I have 2 alien posts.
5 years ago or whenever they were released (carbon), they were the lightest thing on the market, so I had to have one. It worked, it was light and not outrageously expensive, so I quickly bought another (alloy)
They work, they're light, but a big pain in the butt to adjust.
A seatpost's job is only to hold a saddle securely. It does that very well, yes. Mine has never
slipped. But like I said, it's REALLY difficult to change your saddle position [even slightly]. Maybe it's better since they got rid of the two bolt clamp... I dunno.
The problem is the design itself. The rail clamps don't bolt down directly perpendicular to the rails but PARALLEL to them.
Even changing the fore-aft position is more difficult than it should be; you have to release clamp pressure, which in so doing, sometimes affects the tilt.
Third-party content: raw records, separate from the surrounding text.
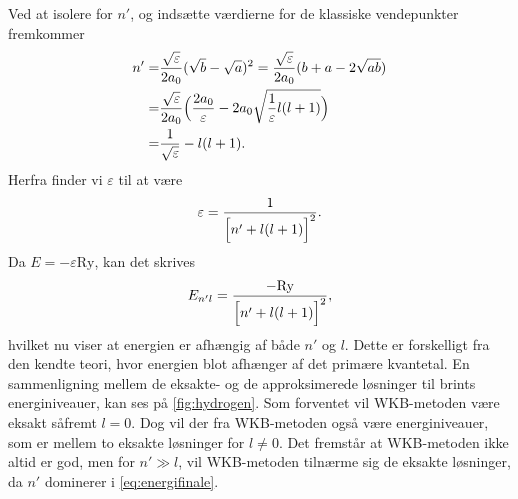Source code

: %
Ved at isolere for $n'$, og indsætte værdierne for de klassiske vendepunkter fremkommer
\begin{align}
  n' = & \frac{\sqrt{\varepsilon}}{2a_0}(\sqrt{b}-\sqrt{a})^2 = \frac{\sqrt{\varepsilon}}{2a_0}(b+a-2\sqrt{ab})\\
     = & \frac{\sqrt{\varepsilon}}{2a_0}\Bigl(\frac{2a_0}{\varepsilon}-2a_0\sqrt{\frac{1}{\varepsilon}l(l+1)}\Bigr)\\
     = & \frac{1}{\sqrt{\varepsilon}} -l(l+1).
\end{align}
Herfra finder vi $\varepsilon$ til at være
\begin{equation}
    \varepsilon = \frac{1}{\Bigl[n'+l(l+1)  \Bigr]^2}.
\end{equation}
Da $E = -\varepsilon \mathrm{Ry}$, kan det skrives
\begin{equation}
    E_{n'l} = \frac{-\mathrm{Ry}}{\Bigl[n'+l(l+1)  \Bigr]^2},
    \label{eq:energifinale}
\end{equation}
hvilket nu viser at energien er afhængig af både $n'$ og $l$. Dette er forskelligt fra den kendte teori, hvor energien blot afhænger af det primære kvantetal. En sammenligning mellem de eksakte- og de approksimerede løsninger til brints energiniveauer, kan ses på \cref{fig:hydrogen}. Som forventet vil WKB-metoden være eksakt såfremt $l=0$. Dog vil der fra WKB-metoden også være energiniveauer, som er mellem to eksakte løsninger for $l\neq 0$. Det fremstår at WKB-metoden ikke altid er god, men for $n'\gg l$, vil WKB-metoden tilnærme sig de eksakte løsninger, da $n'$ dominerer i \cref{eq:energifinale}.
But the real problem comes when adjusting or fine tuning the saddle tilt itself. Theoretically, it should provide infiinite adjustment. The reality is somewhat different. You have to totally back off the clamp pressure, which in so doing changes the angle of the saddle dramatically. So you have to start with the saddle in a very arbitrary nose down position, then tighten the clamp, which brings it up more or less level. It's a completely trial and error experience. Because the bolt has such a fine thread, it takes a few minutes to make one adjustment, so if you've done it wrong, you have to spend more time undoing it. But then the clamp sticks in place. How do you release the clamp? By banging the bolt heads sharply with a small hammer. But that stuffs up the most recent position. Even if you had it close, it'll be way off now!!! So you quickly get weary of making these continual ball-park adjustments.
I recently found that if you grease the hole clamp head, get the saddle level, then maintain downwards pressure on the nose of the saddle as your're tightening the rail clamps, it stays more or less in the same position.
Needless to say, I'm selling my alloy alien post (as part of a bike).